What to produce -> Using the listing below, keep only the lines with the word "LINK" and copy them.

The input ->

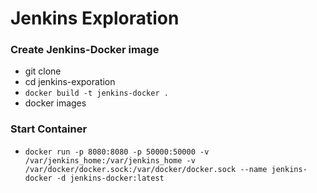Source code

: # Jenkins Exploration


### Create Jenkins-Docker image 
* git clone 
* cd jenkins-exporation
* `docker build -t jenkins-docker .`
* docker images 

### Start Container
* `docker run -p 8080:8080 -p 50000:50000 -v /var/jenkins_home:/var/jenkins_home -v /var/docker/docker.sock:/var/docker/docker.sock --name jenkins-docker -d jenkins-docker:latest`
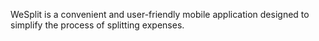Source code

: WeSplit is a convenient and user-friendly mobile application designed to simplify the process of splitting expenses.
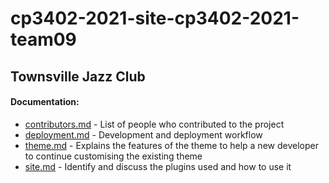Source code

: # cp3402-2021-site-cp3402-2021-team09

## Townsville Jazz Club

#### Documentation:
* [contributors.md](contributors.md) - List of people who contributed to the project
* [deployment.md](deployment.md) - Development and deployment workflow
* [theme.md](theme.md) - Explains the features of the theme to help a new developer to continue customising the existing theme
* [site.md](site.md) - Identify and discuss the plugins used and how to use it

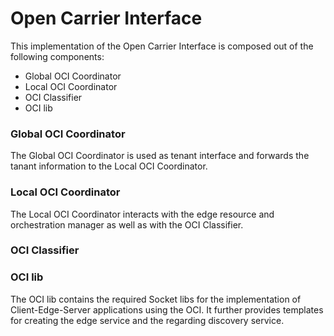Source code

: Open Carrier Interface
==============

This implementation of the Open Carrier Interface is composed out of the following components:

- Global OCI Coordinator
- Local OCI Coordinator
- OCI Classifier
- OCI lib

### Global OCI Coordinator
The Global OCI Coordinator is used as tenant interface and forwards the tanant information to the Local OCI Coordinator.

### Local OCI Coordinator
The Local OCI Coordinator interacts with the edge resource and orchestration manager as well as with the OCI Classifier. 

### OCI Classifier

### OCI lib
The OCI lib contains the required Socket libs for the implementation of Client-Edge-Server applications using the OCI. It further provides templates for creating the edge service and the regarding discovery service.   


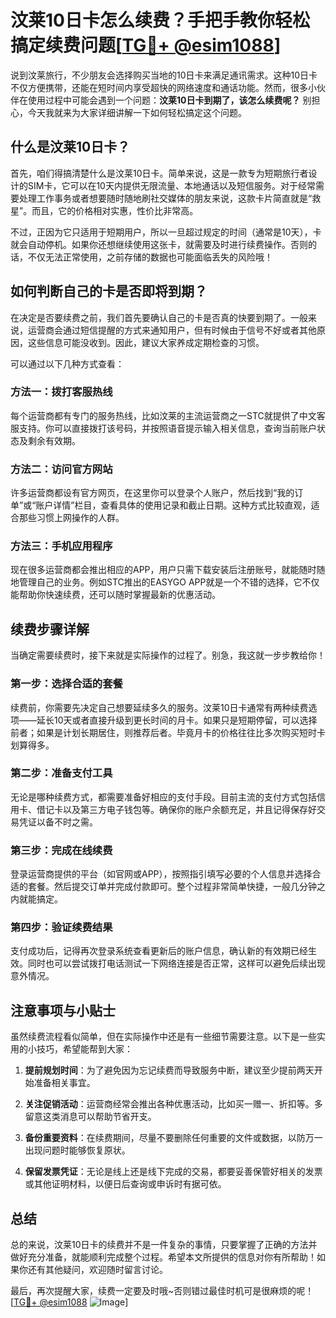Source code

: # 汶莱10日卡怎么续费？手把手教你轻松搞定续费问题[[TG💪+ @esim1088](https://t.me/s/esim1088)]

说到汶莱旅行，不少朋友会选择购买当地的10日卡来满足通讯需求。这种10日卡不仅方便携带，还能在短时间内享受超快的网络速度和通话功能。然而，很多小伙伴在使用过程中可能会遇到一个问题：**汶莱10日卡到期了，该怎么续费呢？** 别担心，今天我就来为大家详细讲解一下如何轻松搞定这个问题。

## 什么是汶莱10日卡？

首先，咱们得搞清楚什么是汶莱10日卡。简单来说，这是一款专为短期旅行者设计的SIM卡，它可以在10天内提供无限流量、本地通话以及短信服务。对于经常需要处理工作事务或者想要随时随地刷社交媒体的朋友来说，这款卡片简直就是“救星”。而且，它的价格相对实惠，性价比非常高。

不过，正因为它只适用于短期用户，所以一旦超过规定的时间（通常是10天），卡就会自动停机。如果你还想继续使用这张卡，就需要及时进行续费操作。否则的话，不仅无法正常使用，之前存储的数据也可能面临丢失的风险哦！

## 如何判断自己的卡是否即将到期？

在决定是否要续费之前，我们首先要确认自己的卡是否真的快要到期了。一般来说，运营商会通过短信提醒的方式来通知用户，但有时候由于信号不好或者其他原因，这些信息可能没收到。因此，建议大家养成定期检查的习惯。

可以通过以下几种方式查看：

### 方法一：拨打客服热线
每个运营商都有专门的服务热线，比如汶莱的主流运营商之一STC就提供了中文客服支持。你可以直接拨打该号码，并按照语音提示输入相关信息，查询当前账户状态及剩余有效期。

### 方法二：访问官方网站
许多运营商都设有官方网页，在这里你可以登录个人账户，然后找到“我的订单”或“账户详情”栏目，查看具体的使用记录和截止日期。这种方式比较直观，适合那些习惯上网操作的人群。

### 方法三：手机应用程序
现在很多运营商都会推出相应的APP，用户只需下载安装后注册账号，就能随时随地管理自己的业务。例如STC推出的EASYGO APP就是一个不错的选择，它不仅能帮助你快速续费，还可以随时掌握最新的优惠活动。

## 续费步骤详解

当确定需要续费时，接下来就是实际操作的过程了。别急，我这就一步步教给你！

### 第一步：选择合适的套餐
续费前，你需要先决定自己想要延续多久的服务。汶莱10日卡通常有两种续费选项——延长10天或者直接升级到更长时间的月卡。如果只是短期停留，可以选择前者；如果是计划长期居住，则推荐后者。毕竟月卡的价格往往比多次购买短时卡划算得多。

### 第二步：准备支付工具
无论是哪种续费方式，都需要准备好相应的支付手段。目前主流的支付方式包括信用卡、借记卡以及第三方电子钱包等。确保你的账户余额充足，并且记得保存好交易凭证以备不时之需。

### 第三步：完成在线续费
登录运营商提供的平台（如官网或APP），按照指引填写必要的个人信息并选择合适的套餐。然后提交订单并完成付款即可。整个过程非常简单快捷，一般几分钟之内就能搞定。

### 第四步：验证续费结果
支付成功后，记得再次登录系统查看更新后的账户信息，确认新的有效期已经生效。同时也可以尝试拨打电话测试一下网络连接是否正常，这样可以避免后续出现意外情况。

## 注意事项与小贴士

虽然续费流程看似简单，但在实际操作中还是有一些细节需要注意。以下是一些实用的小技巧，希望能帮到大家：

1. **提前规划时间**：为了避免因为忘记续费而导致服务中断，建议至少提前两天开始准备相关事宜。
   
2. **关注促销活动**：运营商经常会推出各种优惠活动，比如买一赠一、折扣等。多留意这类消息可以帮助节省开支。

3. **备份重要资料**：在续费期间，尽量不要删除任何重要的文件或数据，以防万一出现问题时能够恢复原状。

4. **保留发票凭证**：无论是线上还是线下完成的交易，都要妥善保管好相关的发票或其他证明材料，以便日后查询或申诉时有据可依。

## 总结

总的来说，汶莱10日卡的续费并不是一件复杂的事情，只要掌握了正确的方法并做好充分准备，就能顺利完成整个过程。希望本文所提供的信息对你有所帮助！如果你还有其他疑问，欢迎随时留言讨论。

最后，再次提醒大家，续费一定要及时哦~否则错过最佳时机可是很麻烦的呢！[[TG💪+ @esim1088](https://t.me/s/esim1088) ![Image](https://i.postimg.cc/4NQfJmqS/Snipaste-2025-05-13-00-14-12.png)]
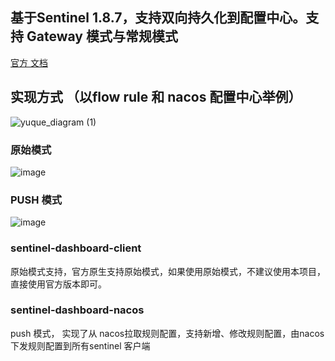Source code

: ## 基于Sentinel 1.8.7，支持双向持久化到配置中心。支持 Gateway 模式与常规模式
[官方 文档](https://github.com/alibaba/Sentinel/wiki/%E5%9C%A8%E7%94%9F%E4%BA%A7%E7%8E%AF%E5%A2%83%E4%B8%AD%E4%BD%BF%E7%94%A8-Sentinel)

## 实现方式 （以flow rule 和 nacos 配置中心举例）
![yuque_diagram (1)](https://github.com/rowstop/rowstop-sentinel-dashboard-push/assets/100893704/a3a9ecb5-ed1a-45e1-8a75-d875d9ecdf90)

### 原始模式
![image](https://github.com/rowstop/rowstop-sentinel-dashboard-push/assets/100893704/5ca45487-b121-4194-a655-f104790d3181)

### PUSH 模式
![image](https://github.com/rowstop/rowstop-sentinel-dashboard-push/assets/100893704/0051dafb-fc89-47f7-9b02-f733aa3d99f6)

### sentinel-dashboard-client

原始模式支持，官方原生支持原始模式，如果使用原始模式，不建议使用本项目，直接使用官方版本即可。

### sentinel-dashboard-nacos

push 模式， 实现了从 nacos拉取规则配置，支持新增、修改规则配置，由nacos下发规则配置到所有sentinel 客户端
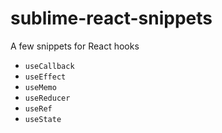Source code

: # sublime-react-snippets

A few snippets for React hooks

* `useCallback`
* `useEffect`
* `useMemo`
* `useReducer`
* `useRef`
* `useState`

...

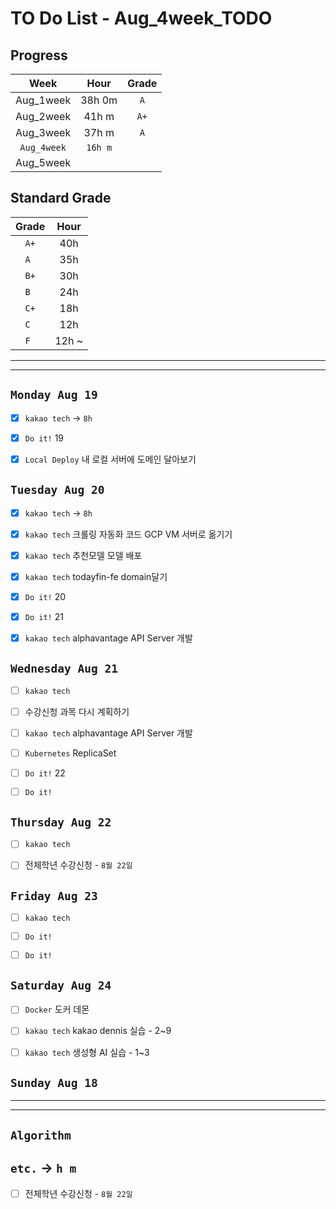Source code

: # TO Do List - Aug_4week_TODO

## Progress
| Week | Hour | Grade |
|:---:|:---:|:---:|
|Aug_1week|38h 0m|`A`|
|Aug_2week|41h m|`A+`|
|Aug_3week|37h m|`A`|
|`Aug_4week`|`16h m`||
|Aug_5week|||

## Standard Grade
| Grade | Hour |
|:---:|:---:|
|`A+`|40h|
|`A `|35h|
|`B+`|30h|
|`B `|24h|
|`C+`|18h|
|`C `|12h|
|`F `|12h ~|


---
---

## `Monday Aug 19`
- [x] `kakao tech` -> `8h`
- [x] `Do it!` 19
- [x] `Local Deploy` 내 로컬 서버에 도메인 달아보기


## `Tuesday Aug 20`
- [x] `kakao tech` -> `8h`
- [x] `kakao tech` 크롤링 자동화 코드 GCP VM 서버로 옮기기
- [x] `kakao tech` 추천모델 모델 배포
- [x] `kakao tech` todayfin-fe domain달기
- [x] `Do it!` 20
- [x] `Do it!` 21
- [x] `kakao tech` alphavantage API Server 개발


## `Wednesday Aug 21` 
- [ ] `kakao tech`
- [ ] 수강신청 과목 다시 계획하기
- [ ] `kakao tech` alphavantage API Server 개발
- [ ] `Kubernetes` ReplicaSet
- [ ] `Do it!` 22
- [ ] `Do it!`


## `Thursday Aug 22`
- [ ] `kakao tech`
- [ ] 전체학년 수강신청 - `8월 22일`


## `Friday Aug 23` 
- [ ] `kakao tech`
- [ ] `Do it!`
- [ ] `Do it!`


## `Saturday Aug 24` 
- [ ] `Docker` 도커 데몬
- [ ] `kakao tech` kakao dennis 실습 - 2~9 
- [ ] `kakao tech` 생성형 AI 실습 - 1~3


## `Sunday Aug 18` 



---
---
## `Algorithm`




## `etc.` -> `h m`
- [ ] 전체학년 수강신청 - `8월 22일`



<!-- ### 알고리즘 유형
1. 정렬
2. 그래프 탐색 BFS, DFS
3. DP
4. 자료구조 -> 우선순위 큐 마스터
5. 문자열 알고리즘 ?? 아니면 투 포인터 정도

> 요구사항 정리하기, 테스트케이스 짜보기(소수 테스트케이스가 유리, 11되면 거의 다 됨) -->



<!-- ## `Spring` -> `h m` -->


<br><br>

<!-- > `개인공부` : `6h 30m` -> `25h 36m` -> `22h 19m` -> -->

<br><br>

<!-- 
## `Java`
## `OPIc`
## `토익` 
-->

--

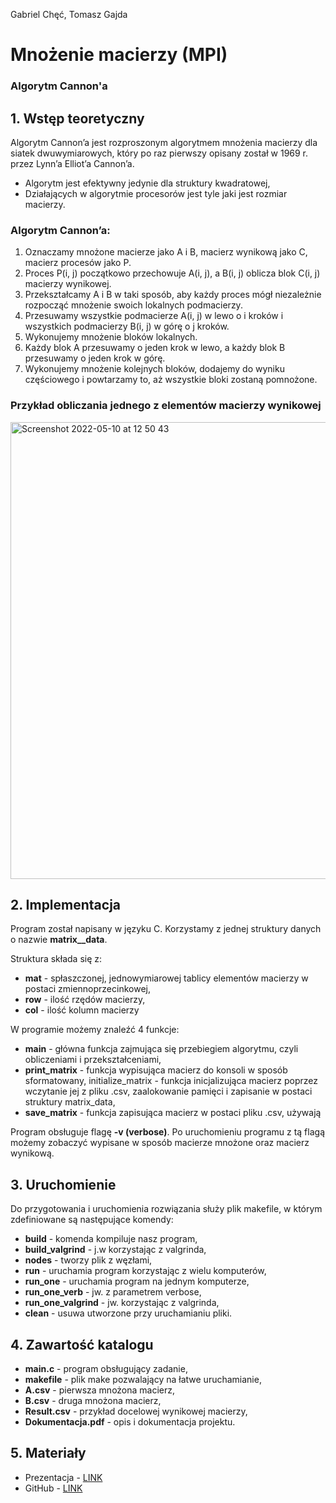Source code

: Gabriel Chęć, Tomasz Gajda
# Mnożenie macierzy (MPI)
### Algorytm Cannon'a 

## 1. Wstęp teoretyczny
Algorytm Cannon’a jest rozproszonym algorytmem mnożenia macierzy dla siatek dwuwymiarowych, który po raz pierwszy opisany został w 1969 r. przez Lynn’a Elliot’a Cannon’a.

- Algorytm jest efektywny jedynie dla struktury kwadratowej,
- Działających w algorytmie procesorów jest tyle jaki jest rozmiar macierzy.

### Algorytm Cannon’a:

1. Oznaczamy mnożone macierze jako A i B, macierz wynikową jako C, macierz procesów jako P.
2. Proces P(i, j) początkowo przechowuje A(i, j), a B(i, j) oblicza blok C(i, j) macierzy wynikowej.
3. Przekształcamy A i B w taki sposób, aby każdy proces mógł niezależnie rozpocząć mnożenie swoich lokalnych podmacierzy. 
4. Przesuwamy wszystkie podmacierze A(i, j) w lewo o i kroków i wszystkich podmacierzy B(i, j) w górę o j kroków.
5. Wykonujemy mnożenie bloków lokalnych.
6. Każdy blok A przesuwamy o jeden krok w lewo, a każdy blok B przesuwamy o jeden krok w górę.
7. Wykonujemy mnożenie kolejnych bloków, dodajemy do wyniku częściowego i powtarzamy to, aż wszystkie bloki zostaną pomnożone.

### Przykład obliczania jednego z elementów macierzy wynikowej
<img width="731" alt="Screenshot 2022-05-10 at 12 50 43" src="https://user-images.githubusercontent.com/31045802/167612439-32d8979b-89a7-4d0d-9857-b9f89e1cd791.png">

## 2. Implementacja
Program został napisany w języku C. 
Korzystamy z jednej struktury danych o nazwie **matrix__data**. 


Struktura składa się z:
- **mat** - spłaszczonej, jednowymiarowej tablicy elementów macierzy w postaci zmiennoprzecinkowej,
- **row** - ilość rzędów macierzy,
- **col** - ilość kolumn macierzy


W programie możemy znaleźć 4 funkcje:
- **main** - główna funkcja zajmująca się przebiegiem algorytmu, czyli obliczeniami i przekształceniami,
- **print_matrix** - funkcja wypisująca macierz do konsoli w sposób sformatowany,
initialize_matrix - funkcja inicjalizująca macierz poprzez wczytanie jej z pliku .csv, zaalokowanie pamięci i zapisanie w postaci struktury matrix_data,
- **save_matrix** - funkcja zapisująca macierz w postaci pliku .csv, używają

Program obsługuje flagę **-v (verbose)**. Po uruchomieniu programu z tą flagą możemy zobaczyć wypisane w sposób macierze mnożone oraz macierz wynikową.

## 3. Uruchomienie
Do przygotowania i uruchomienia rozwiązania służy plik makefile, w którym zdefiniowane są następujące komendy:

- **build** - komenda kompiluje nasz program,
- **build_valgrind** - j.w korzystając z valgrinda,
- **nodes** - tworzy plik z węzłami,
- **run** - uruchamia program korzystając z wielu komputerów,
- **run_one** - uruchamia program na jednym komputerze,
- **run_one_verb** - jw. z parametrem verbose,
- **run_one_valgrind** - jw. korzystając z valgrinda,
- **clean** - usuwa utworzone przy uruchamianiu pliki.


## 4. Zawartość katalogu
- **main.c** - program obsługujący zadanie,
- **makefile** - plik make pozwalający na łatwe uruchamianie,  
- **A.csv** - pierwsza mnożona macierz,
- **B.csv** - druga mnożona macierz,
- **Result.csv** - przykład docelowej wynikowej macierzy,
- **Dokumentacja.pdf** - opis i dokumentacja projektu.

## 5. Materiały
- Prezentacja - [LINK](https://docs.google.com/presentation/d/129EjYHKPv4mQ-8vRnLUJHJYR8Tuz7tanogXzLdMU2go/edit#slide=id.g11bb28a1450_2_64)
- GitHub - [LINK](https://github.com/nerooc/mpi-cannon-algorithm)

Exercise output ->
- Prezentacja - [LINK](https://docs.google.com/presentation/d/129EjYHKPv4mQ-8vRnLUJHJYR8Tuz7tanogXzLdMU2go/edit#slide=id.g11bb28a1450_2_64)
- GitHub - [LINK](https://github.com/nerooc/mpi-cannon-algorithm)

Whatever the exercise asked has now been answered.